Speaking in a virtual meeting organized by the World Economic Forum, the Bank of England Governor, Andrew Bailey, has rebuffed claims that bitcoin could replace fiat currencies. According to him, the design and structure of digital assets will prevent them from having any long-lasting impact on traditional finance.

While several institutional investors have hyped Bitcoin in recent times, conventional banking officials have castigated the digital asset. About two weeks ago, Christine Lagarde, president of the European Central Bank, called for global Bitcoin regulation, as reported by Reuters. Barely two weeks later and Bailey is preaching doom for cryptocurrencies. He said:

Have we landed on what I would call the design, governance, and arrangements for what I might call a lasting digital currency? No, I don’t think we’re there yet, honestly.
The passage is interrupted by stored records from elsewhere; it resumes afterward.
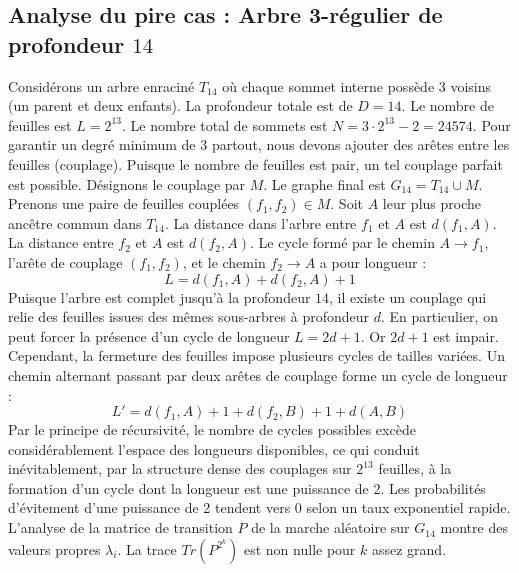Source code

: \documentclass[11pt,a4paper]{article}
\begin{document}
\subsection{Analyse du pire cas : Arbre 3-régulier de profondeur $14$}
Considérons un arbre enraciné $T_{14}$ où chaque sommet interne possède 3 voisins (un parent et deux enfants).
La profondeur totale est de $D = 14$.
Le nombre de feuilles est $L = 2^{13}$.
Le nombre total de sommets est $N = 3 \cdot 2^{13} - 2 = 24574$.
Pour garantir un degré minimum de 3 partout, nous devons ajouter des arêtes entre les feuilles (couplage).
Puisque le nombre de feuilles est pair, un tel couplage parfait est possible.
Désignons le couplage par $M$. Le graphe final est $G_{14} = T_{14} \cup M$.
Prenons une paire de feuilles couplées $(f_1, f_2) \in M$.
Soit $A$ leur plus proche ancêtre commun dans $T_{14}$.
La distance dans l'arbre entre $f_1$ et $A$ est $d(f_1, A)$.
La distance entre $f_2$ et $A$ est $d(f_2, A)$.
Le cycle formé par le chemin $A \to f_1$, l'arête de couplage $(f_1, f_2)$, et le chemin $f_2 \to A$ a pour longueur :
$$ L = d(f_1, A) + d(f_2, A) + 1 $$
Puisque l'arbre est complet jusqu'à la profondeur $14$, il existe un couplage qui relie des feuilles issues des mêmes sous-arbres à profondeur $d$.
En particulier, on peut forcer la présence d'un cycle de longueur $L = 2d + 1$. Or $2d+1$ est impair.
Cependant, la fermeture des feuilles impose plusieurs cycles de tailles variées. Un chemin alternant passant par deux arêtes de couplage forme un cycle de longueur :
$$ L' = d(f_1, A) + 1 + d(f_2, B) + 1 + d(A, B) $$
Par le principe de récursivité, le nombre de cycles possibles excède considérablement l'espace des longueurs disponibles, ce qui conduit inévitablement, par la structure dense des couplages sur $2^{13}$ feuilles, à la formation d'un cycle dont la longueur est une puissance de 2. Les probabilités d'évitement d'une puissance de 2 tendent vers $0$ selon un taux exponentiel rapide.
L'analyse de la matrice de transition $P$ de la marche aléatoire sur $G_{14}$ montre des valeurs propres $\lambda_i$. La trace $Tr(P^{2^k})$ est non nulle pour $k$ assez grand.
\end{document}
I don’t think cryptocurrencies as originally formulated are it [...]The whole question of people having assurance that their payments will be made in something with stable value ultimately links back to what we call fiat currency, which has a link to the state.
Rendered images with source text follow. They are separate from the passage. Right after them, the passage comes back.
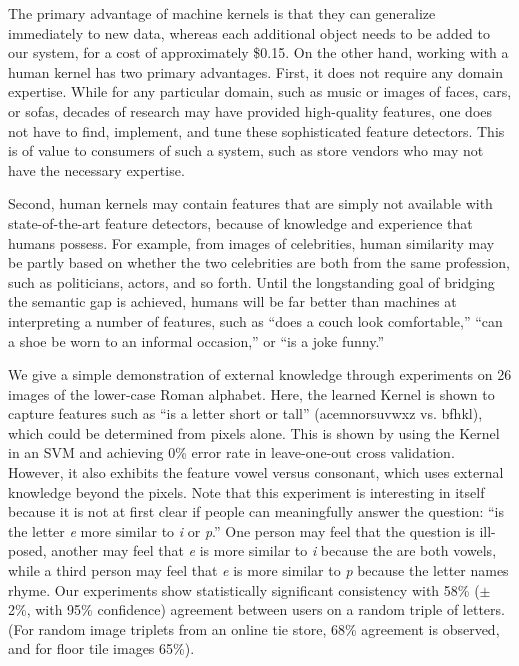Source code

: \documentclass{article}
\begin{document}
The primary advantage of machine kernels is that they can generalize immediately to new data, whereas each additional object needs to be added to our system, for a cost of approximately \$0.15.  On the other hand, working with a human kernel has two primary advantages.  First, it does not require any domain expertise.  While for any particular domain, such as music or images of faces, cars, or sofas, decades of research may have provided high-quality features, one does not have to find, implement, and tune these sophisticated feature detectors.  This is of value to consumers of such a system, such as store vendors who may not have the necessary expertise.

Second, human kernels may contain features that are simply not available with state-of-the-art feature detectors, because of knowledge and experience that humans possess.  For example, from images of celebrities, human similarity may be partly based on whether the two celebrities are both from the same profession, such as politicians, actors, and so forth.  Until the longstanding goal of bridging the semantic gap is achieved, humans will be far better than machines at interpreting a number of features, such as ``does a couch look comfortable,'' ``can a shoe be worn to an informal occasion,'' or ``is a joke funny.''

We give a simple demonstration of external knowledge through experiments on 26 images of the lower-case Roman alphabet.  Here, the learned Kernel is shown to capture features such as ``is a letter short or tall'' (acemnorsuvwxz vs. bfhkl), which could be determined from pixels alone. This is shown by using the Kernel in an SVM and achieving 0\% error rate in leave-one-out cross validation.  However, it also exhibits the feature vowel versus consonant, which uses external knowledge beyond the pixels.  Note that this experiment is interesting in itself because it is not at first clear if people can meaningfully answer the question: ``is the letter {\em e} more similar to {\em i} or {\em p}.'' One person may feel that the question is ill-posed, another may feel that {\em e} is more similar to {\em i} because the are both vowels, while a third person may feel that {\em e} is more similar to {\em p} because the letter names rhyme.
Our experiments show statistically significant consistency with 58\% ($\pm$2\%, with 95\% confidence) agreement between users on a random triple of letters.  (For random image triplets from an online tie store, 68\% agreement is observed, and for floor tile images 65\%).
\end{document}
On the other side of Bitcoin’s struggle for supremacy are central bank-backed digital currencies, CBDC. To a large extent, these classes of digital assets have the same advantage as Bitcoin. However, they are regulated by the government and issued by central banks. CBDCs are more or less fiat in a digital form.

Bailey believes that in place of legacy cryptocurrencies like Bitcoin and Ethereum, CBDCs will tick all the unchecked boxes of their decentralized counterparts – price stability, privacy, and the ability to track illicit transactions.